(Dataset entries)
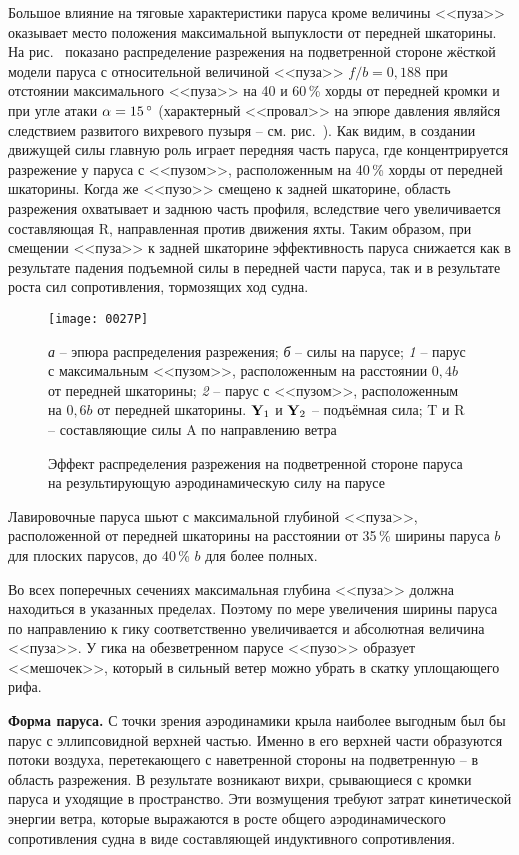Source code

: Большое влияние на тяговые характеристики паруса кроме величины
<<пуза>> оказывает место положения максимальной выпуклости от передней
шкаторины. На рис.~ показано распределение разрежения на
подветренной стороне жёсткой модели паруса с относительной величиной
<<пуза>> $f/b = 0,188$ при отстоянии максимального <<пуза>> на 40 и
60\,\% хорды от передней кромки и при угле атаки $\alpha = 15\,^\circ$
(характерный <<провал>> на эпюре давления являйся следствием развитого
вихревого пузыря \--- см. рис.~). Как видим, в создании
движущей силы главную роль играет передняя часть паруса, где
концентрируется разрежение у паруса с <<пузом>>, расположенным на
40\,\% хорды от передней шкаторины. Когда же <<пузо>> смещено к задней
шкаторине, область разрежения охватывает и заднюю часть профиля,
вследствие чего увеличивается составляющая \ve R, направленная против
движения яхты. Таким образом, при смещении <<пуза>> к задней шкаторине
эффективность паруса снижается как в результате падения подъемной силы
в передней части паруса, так и в результате роста сил сопротивления,
тормозящих ход судна.

\begin{figure}[!htb]
  \centering
  \texttt{[image: 0027P]}
  \caption{Эффект распределения разрежения на подветренной стороне паруса на результирующую аэродинамическую силу на парусе}
  \label{fig:27}
  \small
  \centering{}
  \textit{а} \--- эпюра распределения разрежения; \textit{б} \--- силы на парусе; \textit{1} \--- парус с максимальным <<пузом>>, расположенным на расстоянии $0,4 b$ от передней шкаторины; \textit{2} \--- парус с <<пузом>>, расположенным на $0,6 b$ от передней шкаторины. $\mathbf{Y}_1$ и $\mathbf{Y}_2$ \--- подъёмная сила; \ve T и \ve R \--- составляющие силы \ve A по направлению ветра
\end{figure}

Лавировочные паруса шьют с максимальной глубиной <<пуза>>,
расположенной от передней шкаторины на расстоянии от 35\,\%
ширины паруса $b$ для плоских парусов, до 40\,\% $b$ для более
полных.

Во всех поперечных сечениях максимальная глубина <<пуза>> должна
находиться в указанных пределах. Поэтому по мере увеличения ширины
паруса по направлению к гику соответственно увеличивается и абсолютная
величина <<пуза>>. У гика на обезветренном парусе <<пузо>> образует
<<мешочек>>, который в сильный ветер можно убрать в скатку уплощающего
рифа.

\textbf{Форма паруса.} С точки зрения аэродинамики
крыла наиболее выгодным был бы парус с эллипсовидной верхней
частью. Именно в его верхней части образуются потоки воздуха,
перетекающего с наветренной стороны на подветренную \--- в область
разрежения. В результате возникают вихри, срывающиеся с кромки паруса
и уходящие в пространство. Эти возмущения требуют затрат кинетической
энергии ветра, которые выражаются в росте общего аэродинамического
сопротивления судна в виде составляющей индуктивного сопротивления.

The problem: When a line in the records above contains the word "силы", copy it.

Completed task:
движущей силы главную роль играет передняя часть паруса, где
эффективность паруса снижается как в результате падения подъемной силы
  \textit{а} \--- эпюра распределения разрежения; \textit{б} \--- силы на парусе; \textit{1} \--- парус с максимальным <<пузом>>, расположенным на расстоянии $0,4 b$ от передней шкаторины; \textit{2} \--- парус с <<пузом>>, расположенным на $0,6 b$ от передней шкаторины. $\mathbf{Y}_1$ и $\mathbf{Y}_2$ \--- подъёмная сила; \ve T и \ve R \--- составляющие силы \ve A по направлению ветра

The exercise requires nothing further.